### YOUR INSTRUCTIONS
Both ends included, restate word for word the lines from the first line of the listing through the line containing "- ✅ **Navigation". Leave the pictures out.

### DATA TO PROCESS
=== Section Start ===
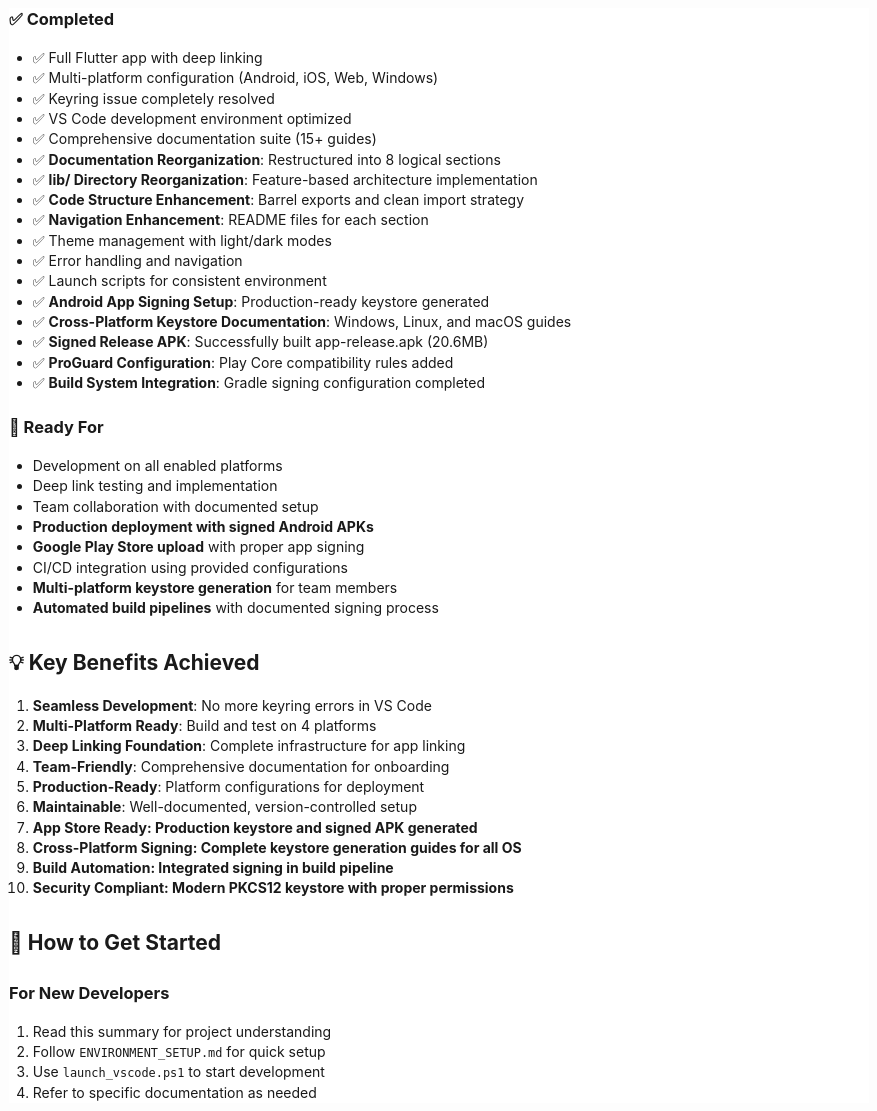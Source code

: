### **✅ Completed**
- ✅ Full Flutter app with deep linking
- ✅ Multi-platform configuration (Android, iOS, Web, Windows)
- ✅ Keyring issue completely resolved
- ✅ VS Code development environment optimized
- ✅ Comprehensive documentation suite (15+ guides)
- ✅ **Documentation Reorganization**: Restructured into 8 logical sections
- ✅ **lib/ Directory Reorganization**: Feature-based architecture implementation
- ✅ **Code Structure Enhancement**: Barrel exports and clean import strategy
- ✅ **Navigation Enhancement**: README files for each section
- ✅ Theme management with light/dark modes
- ✅ Error handling and navigation
- ✅ Launch scripts for consistent environment
- ✅ **Android App Signing Setup**: Production-ready keystore generated
- ✅ **Cross-Platform Keystore Documentation**: Windows, Linux, and macOS guides
- ✅ **Signed Release APK**: Successfully built app-release.apk (20.6MB)
- ✅ **ProGuard Configuration**: Play Core compatibility rules added
- ✅ **Build System Integration**: Gradle signing configuration completed

### **🚀 Ready For**
- Development on all enabled platforms
- Deep link testing and implementation
- Team collaboration with documented setup
- **Production deployment with signed Android APKs**
- **Google Play Store upload** with proper app signing
- CI/CD integration using provided configurations
- **Multi-platform keystore generation** for team members
- **Automated build pipelines** with documented signing process

## 💡 **Key Benefits Achieved**

1. **Seamless Development**: No more keyring errors in VS Code
2. **Multi-Platform Ready**: Build and test on 4 platforms
3. **Deep Linking Foundation**: Complete infrastructure for app linking
4. **Team-Friendly**: Comprehensive documentation for onboarding
5. **Production-Ready**: Platform configurations for deployment
6. **Maintainable**: Well-documented, version-controlled setup
7. ****App Store Ready**: Production keystore and signed APK generated**
8. ****Cross-Platform Signing**: Complete keystore generation guides for all OS**
9. ****Build Automation**: Integrated signing in build pipeline**
10. ****Security Compliant**: Modern PKCS12 keystore with proper permissions**

## 🚀 **How to Get Started**

### **For New Developers**
1. Read this summary for project understanding
2. Follow `ENVIRONMENT_SETUP.md` for quick setup
3. Use `launch_vscode.ps1` to start development
4. Refer to specific documentation as needed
=== Section End ===
### SOLUTION
Source code

:### **✅ Completed**
- ✅ Full Flutter app with deep linking
- ✅ Multi-platform configuration (Android, iOS, Web, Windows)
- ✅ Keyring issue completely resolved
- ✅ VS Code development environment optimized
- ✅ Comprehensive documentation suite (15+ guides)
- ✅ **Documentation Reorganization**: Restructured into 8 logical sections
- ✅ **lib/ Directory Reorganization**: Feature-based architecture implementation
- ✅ **Code Structure Enhancement**: Barrel exports and clean import strategy
- ✅ **Navigation Enhancement**: README files for each section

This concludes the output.